Stored dataset items:
#####

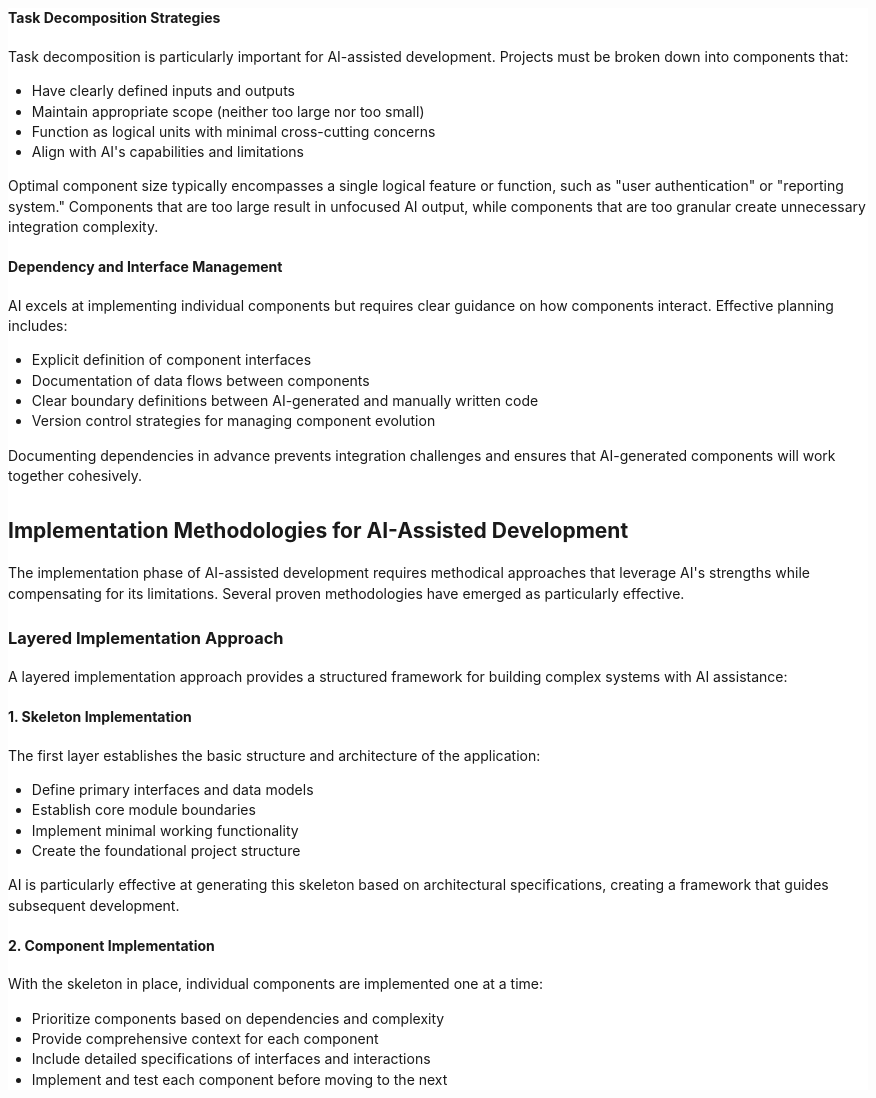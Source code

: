 #### Task Decomposition Strategies

Task decomposition is particularly important for AI-assisted development. Projects must be broken down into components that:

* Have clearly defined inputs and outputs
* Maintain appropriate scope (neither too large nor too small)
* Function as logical units with minimal cross-cutting concerns
* Align with AI's capabilities and limitations

Optimal component size typically encompasses a single logical feature or function, such as "user authentication" or "reporting system." Components that are too large result in unfocused AI output, while components that are too granular create unnecessary integration complexity.

#### Dependency and Interface Management

AI excels at implementing individual components but requires clear guidance on how components interact. Effective planning includes:

* Explicit definition of component interfaces
* Documentation of data flows between components
* Clear boundary definitions between AI-generated and manually written code
* Version control strategies for managing component evolution

Documenting dependencies in advance prevents integration challenges and ensures that AI-generated components will work together cohesively.

## Implementation Methodologies for AI-Assisted Development

The implementation phase of AI-assisted development requires methodical approaches that leverage AI's strengths while compensating for its limitations. Several proven methodologies have emerged as particularly effective.

### Layered Implementation Approach

A layered implementation approach provides a structured framework for building complex systems with AI assistance:

#### 1. Skeleton Implementation

The first layer establishes the basic structure and architecture of the application:

* Define primary interfaces and data models
* Establish core module boundaries
* Implement minimal working functionality
* Create the foundational project structure

AI is particularly effective at generating this skeleton based on architectural specifications, creating a framework that guides subsequent development.

#### 2. Component Implementation

With the skeleton in place, individual components are implemented one at a time:

* Prioritize components based on dependencies and complexity
* Provide comprehensive context for each component
* Include detailed specifications of interfaces and interactions
* Implement and test each component before moving to the next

#####

» Your instructions: Give back the records above exactly. Pictures stay out.

» Task result:
Source code

: #### Task Decomposition Strategies

Task decomposition is particularly important for AI-assisted development. Projects must be broken down into components that:

* Have clearly defined inputs and outputs
* Maintain appropriate scope (neither too large nor too small)
* Function as logical units with minimal cross-cutting concerns
* Align with AI's capabilities and limitations

Optimal component size typically encompasses a single logical feature or function, such as "user authentication" or "reporting system." Components that are too large result in unfocused AI output, while components that are too granular create unnecessary integration complexity.

#### Dependency and Interface Management

AI excels at implementing individual components but requires clear guidance on how components interact. Effective planning includes:

* Explicit definition of component interfaces
* Documentation of data flows between components
* Clear boundary definitions between AI-generated and manually written code
* Version control strategies for managing component evolution

Documenting dependencies in advance prevents integration challenges and ensures that AI-generated components will work together cohesively.

## Implementation Methodologies for AI-Assisted Development

The implementation phase of AI-assisted development requires methodical approaches that leverage AI's strengths while compensating for its limitations. Several proven methodologies have emerged as particularly effective.

### Layered Implementation Approach

A layered implementation approach provides a structured framework for building complex systems with AI assistance:

#### 1. Skeleton Implementation

The first layer establishes the basic structure and architecture of the application:

* Define primary interfaces and data models
* Establish core module boundaries
* Implement minimal working functionality
* Create the foundational project structure

AI is particularly effective at generating this skeleton based on architectural specifications, creating a framework that guides subsequent development.

#### 2. Component Implementation

With the skeleton in place, individual components are implemented one at a time:

* Prioritize components based on dependencies and complexity
* Provide comprehensive context for each component
* Include detailed specifications of interfaces and interactions
* Implement and test each component before moving to the next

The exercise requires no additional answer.